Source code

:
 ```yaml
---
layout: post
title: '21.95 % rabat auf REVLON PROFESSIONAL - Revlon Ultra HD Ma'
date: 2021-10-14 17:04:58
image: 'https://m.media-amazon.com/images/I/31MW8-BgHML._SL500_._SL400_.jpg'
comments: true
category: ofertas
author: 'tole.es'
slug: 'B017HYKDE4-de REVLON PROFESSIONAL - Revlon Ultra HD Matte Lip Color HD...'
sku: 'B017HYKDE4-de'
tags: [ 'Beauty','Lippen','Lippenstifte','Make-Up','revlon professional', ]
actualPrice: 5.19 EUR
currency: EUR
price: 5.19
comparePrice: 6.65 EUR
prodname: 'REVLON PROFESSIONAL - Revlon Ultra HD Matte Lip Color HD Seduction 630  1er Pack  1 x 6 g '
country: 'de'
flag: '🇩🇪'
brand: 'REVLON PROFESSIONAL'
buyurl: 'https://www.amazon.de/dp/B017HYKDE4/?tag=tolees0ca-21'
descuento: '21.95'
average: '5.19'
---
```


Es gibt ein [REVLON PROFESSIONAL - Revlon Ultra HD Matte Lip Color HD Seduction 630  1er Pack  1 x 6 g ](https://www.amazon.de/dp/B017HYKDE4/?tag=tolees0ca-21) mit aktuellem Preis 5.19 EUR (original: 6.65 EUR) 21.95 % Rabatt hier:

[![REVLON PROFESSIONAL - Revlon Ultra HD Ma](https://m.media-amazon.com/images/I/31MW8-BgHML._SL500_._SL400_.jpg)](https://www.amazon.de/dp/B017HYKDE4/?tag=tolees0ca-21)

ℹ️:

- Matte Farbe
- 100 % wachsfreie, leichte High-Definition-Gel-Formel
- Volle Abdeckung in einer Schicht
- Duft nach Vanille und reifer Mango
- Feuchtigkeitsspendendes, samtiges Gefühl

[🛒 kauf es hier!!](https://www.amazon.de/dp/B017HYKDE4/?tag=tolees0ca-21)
┄┄┄┄┄┄┄┄┄┄┄┄┄┄┄┄┄┄┄┄
Task description
For each line in the records that holds "media", show that line as it stands.

Exercise solution
image: 'https://m.media-amazon.com/images/I/31MW8-BgHML._SL500_._SL400_.jpg'
[![REVLON PROFESSIONAL - Revlon Ultra HD Ma](https://m.media-amazon.com/images/I/31MW8-BgHML._SL500_._SL400_.jpg)](https://www.amazon.de/dp/B017HYKDE4/?tag=tolees0ca-21)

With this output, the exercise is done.